___ Supplied data ___

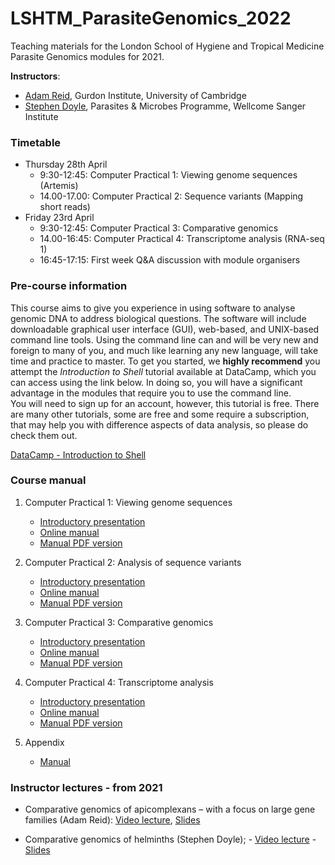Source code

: # LSHTM_ParasiteGenomics_2022

Teaching materials for the London School of Hygiene and Tropical Medicine Parasite Genomics modules for 2021.

**Instructors**: 
- [Adam Reid](mailto:ajr236@cam.ac.uk), Gurdon Institute, University of Cambridge
- [Stephen Doyle](mailto:sd21@sanger.ac.uk), Parasites & Microbes Programme, Wellcome Sanger Institute

### Timetable
- Thursday 28th April
     - 9:30-12:45: Computer Practical 1: Viewing genome sequences (Artemis)
     - 14.00-17.00: Computer Practical 2: Sequence variants (Mapping short reads)
- Friday 23rd April
     - 9:30-12:45: Computer Practical 3: Comparative genomics
     - 14.00-16:45: Computer Practical 4: Transcriptome analysis (RNA-seq 1)
     - 16:45-17:15: First week Q&A discussion with module organisers



### Pre-course information
This course aims to give you experience in using software to analyse genomic DNA to address biological questions. The software will include downloadable graphical user interface (GUI), web-based, and UNIX-based command line tools. Using the command line can and will be very new and foreign to many of you, and much like learning any new language, will take time and practice to master. To get you started, we **highly recommend** you attempt the *Introduction to Shell* tutorial available at DataCamp, which you can access using the link below. In doing so, you will have a significant advantage in the modules that require you to use the command line.  
You will need to sign up for an account, however, this tutorial is free. There are many other tutorials, some are free and some require a subscription, that may help you with difference aspects of data analysis, so please do check them out.

[DataCamp - Introduction to Shell](https://www.datacamp.com/courses/introduction-to-shell)



### Course manual

1. Computer Practical 1: Viewing genome sequences
     - [Introductory presentation](Presentations_2022/LSHTM2022_Talk_Introduction.pdf)
     - [Online manual](Module_1_Artemis.md)
     - [Manual PDF version](Module_1_Artemis.pdf)
     
2. Computer Practical 2: Analysis of sequence variants
     - [Introductory presentation]()
     - [Online manual](Module_2_Mapping_Short_Reads.md)
     - [Manual PDF version](Module_2_Mapping_Short_Reads.pdf)

3. Computer Practical 3: Comparative genomics
     - [Introductory presentation]()
     - [Online manual](Module_3_Comparative_Genomics.md)
     - [Manual PDF version](Module_3_Comparative_Genomics.pdf)

4. Computer Practical 4: Transcriptome analysis
     - [Introductory presentation]()
     - [Online manual](Module_5_RNAseq1.md)
     - [Manual PDF version](Module_5_RNAseq1.pdf)

5. Appendix
     - [Manual](presentations/LSHTM_Appendix.pdf)


### Instructor lectures - from 2021

- Comparative genomics of apicomplexans – with a focus on large gene families (Adam Reid): [Video lecture](), [Slides](Presentations_2021/LSHTM2021_Talk_ComparativeProtozoa.pptx)

- Comparative genomics of helminths (Stephen Doyle); 
          - [Video lecture](https://pro.panopto.com/Panopto/Pages/Viewer.aspx?tid=f3512871-d511-4a04-bf84-ad0c00a13cac)
          - [Slides](Presentations_2021/LSHTM_Talk_ComparativeGenomicsHelminths.pptx)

___

[Assignment] Reprint each of the records exactly and skip the images.

[Reply to the exercise]
Source code

: # LSHTM_ParasiteGenomics_2022

Teaching materials for the London School of Hygiene and Tropical Medicine Parasite Genomics modules for 2021.

**Instructors**: 
- [Adam Reid](mailto:ajr236@cam.ac.uk), Gurdon Institute, University of Cambridge
- [Stephen Doyle](mailto:sd21@sanger.ac.uk), Parasites & Microbes Programme, Wellcome Sanger Institute

### Timetable
- Thursday 28th April
     - 9:30-12:45: Computer Practical 1: Viewing genome sequences (Artemis)
     - 14.00-17.00: Computer Practical 2: Sequence variants (Mapping short reads)
- Friday 23rd April
     - 9:30-12:45: Computer Practical 3: Comparative genomics
     - 14.00-16:45: Computer Practical 4: Transcriptome analysis (RNA-seq 1)
     - 16:45-17:15: First week Q&A discussion with module organisers



### Pre-course information
This course aims to give you experience in using software to analyse genomic DNA to address biological questions. The software will include downloadable graphical user interface (GUI), web-based, and UNIX-based command line tools. Using the command line can and will be very new and foreign to many of you, and much like learning any new language, will take time and practice to master. To get you started, we **highly recommend** you attempt the *Introduction to Shell* tutorial available at DataCamp, which you can access using the link below. In doing so, you will have a significant advantage in the modules that require you to use the command line.  
You will need to sign up for an account, however, this tutorial is free. There are many other tutorials, some are free and some require a subscription, that may help you with difference aspects of data analysis, so please do check them out.

[DataCamp - Introduction to Shell](https://www.datacamp.com/courses/introduction-to-shell)



### Course manual

1. Computer Practical 1: Viewing genome sequences
     - [Introductory presentation](Presentations_2022/LSHTM2022_Talk_Introduction.pdf)
     - [Online manual](Module_1_Artemis.md)
     - [Manual PDF version](Module_1_Artemis.pdf)
     
2. Computer Practical 2: Analysis of sequence variants
     - [Introductory presentation]()
     - [Online manual](Module_2_Mapping_Short_Reads.md)
     - [Manual PDF version](Module_2_Mapping_Short_Reads.pdf)

3. Computer Practical 3: Comparative genomics
     - [Introductory presentation]()
     - [Online manual](Module_3_Comparative_Genomics.md)
     - [Manual PDF version](Module_3_Comparative_Genomics.pdf)

4. Computer Practical 4: Transcriptome analysis
     - [Introductory presentation]()
     - [Online manual](Module_5_RNAseq1.md)
     - [Manual PDF version](Module_5_RNAseq1.pdf)

5. Appendix
     - [Manual](presentations/LSHTM_Appendix.pdf)


### Instructor lectures - from 2021

- Comparative genomics of apicomplexans – with a focus on large gene families (Adam Reid): [Video lecture](), [Slides](Presentations_2021/LSHTM2021_Talk_ComparativeProtozoa.pptx)

- Comparative genomics of helminths (Stephen Doyle); 
          - [Video lecture](https://pro.panopto.com/Panopto/Pages/Viewer.aspx?tid=f3512871-d511-4a04-bf84-ad0c00a13cac)
          - [Slides](Presentations_2021/LSHTM_Talk_ComparativeGenomicsHelminths.pptx)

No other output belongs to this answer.